Endoscopy 2014; 46(08): 650-655
DOI: 10.1055/s-0034-1365721
Original article
© Georg Thieme Verlag KG Stuttgart · New York

Utility of endoscopic ultrasound to diagnose remnant stones in symptomatic patients after cholecystectomy

Mehdi Mohamadnejad
1   Digestive Disease Research Center, Tehran University of Medical Sciences, Tehran, Iran
2   Gastrointestinal and Liver Disease Research Center, Iran University of Medical Sciences, Tehran, Iran
,
Sayed Jalal Hashemi
3   Department of Medicine, Division of Gastroenterology, Ahvaz University of Medical Sciences, Ahvaz, Iran
,
Farhad Zamani
2   Gastrointestinal and Liver Disease Research Center, Iran University of Medical Sciences, Tehran, Iran
,
Massoud Baghai-Wadji
4   Department of Surgery, Firouzgar Hospital, Iran University of Medical Sciences, Tehran, Iran
,
Reza Malekzadeh
1   Digestive Disease Research Center, Tehran University of Medical Sciences, Tehran, Iran
,
Mohamad A. Eloubeidi
5   Department of Medicine, Division of Gastroenterology, American University of Beirut, Beirut, Lebanon
› Author Affiliations
Further Information

Publication History

submitted 01 April 2013

accepted after revision 24 March 2014

Publication Date:
30 June 2014 (online)

Background and study aims: Stones in the cystic duct stump (CDS) or gallbladder remnant after cholecystectomy are difficult to identify. The aim of this study was to evaluate the utility of endoscopic ultrasound (EUS) in the diagnosis of stones in the CDS or gallbladder remnant in patients with postcholecystectomy syndrome.

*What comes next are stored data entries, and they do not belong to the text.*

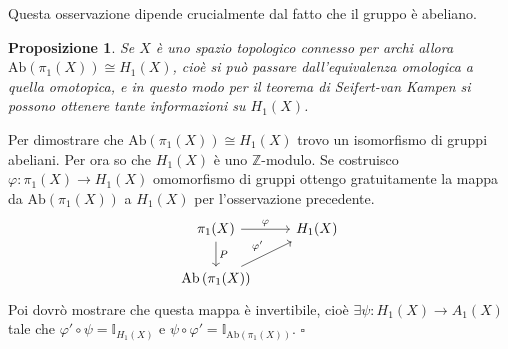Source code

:\documentclass[10pt, twoside=false, x11names]{scrbook}
\newtheorem{proposition}[theorem]{Proposizione}
\newenvironment{proof}{{\textbf{Dimostrazione}:}}{\hfill $\square$}
\newcommand{\Z}{\mathbb{Z}}
\renewcommand{\phi}{\varphi}
\newcommand{\Id}[1][]{\mathbb{I}_#1}
\newcommand{\Ab}[1]{\mathrm{Ab}\left( #1 \right)}
\begin{document}
Questa osservazione dipende crucialmente dal fatto che il gruppo è abeliano.

\begin{proposition}
  Se $ X $ è uno spazio topologico connesso per archi allora $ \Ab{\pi_1(X)} \cong H_1(X) $,
  cioè si può passare dall'equivalenza omologica a quella omotopica, e
  in questo modo per il teorema di Seifert-van Kampen si possono ottenere tante
  informazioni su $ H_1(X) $.
\end{proposition}

\begin{proof}
  Per dimostrare che $ \Ab{\pi_1(X)} \cong H_1(X) $ trovo un isomorfismo di
  gruppi abeliani.
  Per ora so che $ H_1(X) $ è uno $ \Z $-modulo. Se costruisco $ \phi \colon \pi_1(X) \to H_1(X) $
  omomorfismo di gruppi ottengo
  gratuitamente la mappa da $ \Ab{\pi_1(X)} $ a $ H_1(X) $ per l'osservazione precedente.
  \[
    \begin{tikzcd}
      \pi_1(X) \arrow{r}{\phi} \arrow{d}{P} & H_1(X) \\
      \Ab{\pi_1(X)} \arrow{ur}{\phi'}
    \end{tikzcd}
  \]
  Poi dovrò mostrare che questa mappa è invertibile, cioè $ \exists \psi:H_1(X) \to A_1(X) $ tale che $ \phi' \circ \psi = \Id{H_1(X)} $ e
  $ \psi \circ \phi' = \Id{\Ab{\pi_1(X)}} $.
\end{proof}
\end{document}
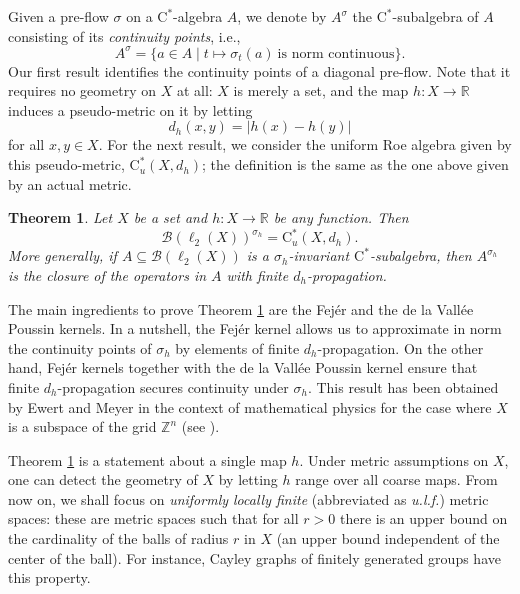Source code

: \documentclass[11pt]{amsart}
\newcommand{\R}{\mathbb{R}}
\newcommand{\Z}{\mathbb{Z}}
\newcommand{\cstu}{\mathrm{C}^*_u}
\numberwithin{equation}{section}
\newtheorem{theoremi}{Theorem}
\theoremstyle{definition}
\theoremstyle{remark}
\begin{document}
Given a pre-flow $\sigma$ on a $\mathrm{C}^*$-algebra $A$, we denote by
$A^\sigma$ the $\mathrm{C}^*$-subalgebra of $A$ consisting of its
\emph{continuity points}, i.e.,
\[
A^\sigma=\{a\in A\mid t\mapsto \sigma_t(a)\ \text{is norm continuous}\}.
\]
Our first result identifies the continuity points of a diagonal pre-flow. Note
that it requires no geometry on $X$ at all: $X$ is merely a set, and the map
$h\colon X\to \R$ induces a pseudo-metric on it by letting  \[d_h(x,y)=|h(x)-h(y)|\] for all $x,y\in X$. For the next result, we consider the uniform Roe algebra given by this pseudo-metric, $\cstu(X,d_h)$; the definition is the same as the one above given by an actual metric.

\begin{theoremi}
Let $X$ be a set and $h\colon X\to\mathbb{R}$ be any function. Then
\[
\mathcal{B}(\ell_2(X))^{\sigma_h}=\mathrm{C}^*_u(X,d_h).
\]
More generally, if $A\subseteq\mathcal{B}(\ell_2(X))$ is a $\sigma_h$-invariant
$\mathrm{C}^*$-subalgebra, then $A^{\sigma_h}$ is the closure of the operators
in $A$ with finite $d_h$-propagation.\label{thmA}
\end{theoremi}

The main ingredients to prove Theorem \ref{thmA} are the
Fejér  and the   de la Vall\'ee Poussin kernels. In a nutshell, the Fejér kernel allows us to approximate in norm the  continuity points of $\sigma_h$ by elements of finite $d_h$-propagation. On the other hand, Fejér kernels together with  the   de la Vall\'ee Poussin kernel ensure that finite $d_h$-propagation secures continuity under $\sigma_h$. This result has been obtained by   Ewert and Meyer in the context of mathematical physics for the case where $X$ is a subspace of the grid $\Z^n$ (see \cite[Theorem 4]{EwertMeyer2019CMP}). 

Theorem \ref{thmA} is a statement about a single map $h$. Under metric assumptions on $X$, one can detect the geometry of $X$ by letting $h$ range over
all coarse maps. From now on, we shall focus on \emph{uniformly locally finite} (abbreviated as \emph{u.l.f.}) metric spaces: these are metric spaces such that for all $r>0$ there is an upper bound on the cardinality of the balls of radius $r$ in $X$ (an upper bound independent of the center of the ball). For instance, Cayley graphs of finitely generated groups have this property. 
\end{document}
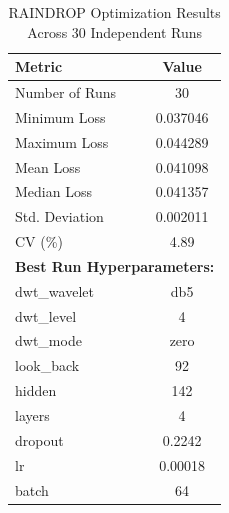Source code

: \begin{table}[htbp]
\centering
\caption{RAINDROP Optimization Results Across 30 Independent Runs}
\label{tab:raindrop_results}
\begin{tabular}{lc}
\hline
\textbf{Metric} & \textbf{Value} \\
\hline
Number of Runs & 30 \\
Minimum Loss   & 0.037046 \\
Maximum Loss   & 0.044289 \\
Mean Loss      & 0.041098 \\
Median Loss    & 0.041357 \\
Std. Deviation & 0.002011 \\
CV (\%)       & 4.89 \\
\hline
\multicolumn{2}{l}{\textbf{Best Run Hyperparameters:}} \\
dwt\_wavelet   & db5 \\
dwt\_level     & 4 \\
dwt\_mode      & zero \\
look\_back     & 92 \\
hidden         & 142 \\
layers         & 4 \\
dropout        & 0.2242 \\
lr             & 0.00018 \\
batch          & 64 \\
\hline
\end{tabular}
\end{table}

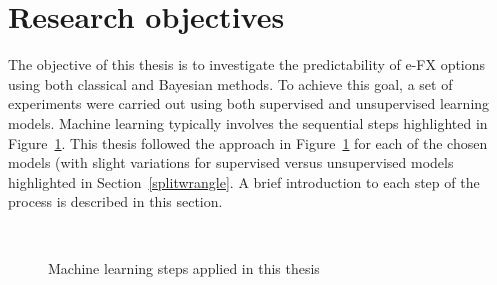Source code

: \section{Research objectives}\label{Ch1Sec4}

The objective of this thesis is to investigate the predictability of e-FX options using both classical and Bayesian methods. To achieve this goal, a set of experiments were carried out using both supervised and unsupervised learning models. Machine learning typically involves the sequential steps highlighted in Figure~\ref{Ch1Fig:4}. This thesis followed the approach in Figure~\ref{Ch1Fig:4} for each of the chosen models (with slight variations for supervised versus unsupervised models highlighted in Section~\ref{splitwrangle}. A brief introduction to each step of the process is described in this section.

\begin{figure}[!ht]\centering
    \strut\\
    \caption{Machine learning steps applied in this thesis}\label{Ch1Fig:4}
\end{figure}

Methods: A prospective study was conducted between January 2011 and December 2012 in consecutive patients with pancreaticobiliary-type pain or acute pancreatitis (n = 112) following cholecystectomy. Diagnostic modalities including EUS were used to diagnose the cause of postcholecystectomy syndrome.

Results: A total of 11 patients (10 %) were found to have stones in the gallbladder remnant (n = 8), CDS (n = 2), or both (n = 1). In eight patients, EUS was the first imaging procedure to make the diagnosis. Seven patients agreed to undergo repeat surgery, and six of them remained free of symptoms postoperatively after a median follow-up period of 4 months (range 1 – 13 months).

Conclusion: EUS may be an important procedure to consider in the study of patients with symptoms after cholecystectomy, as the diagnosis of residual stones is frequently missed by other imaging modalities.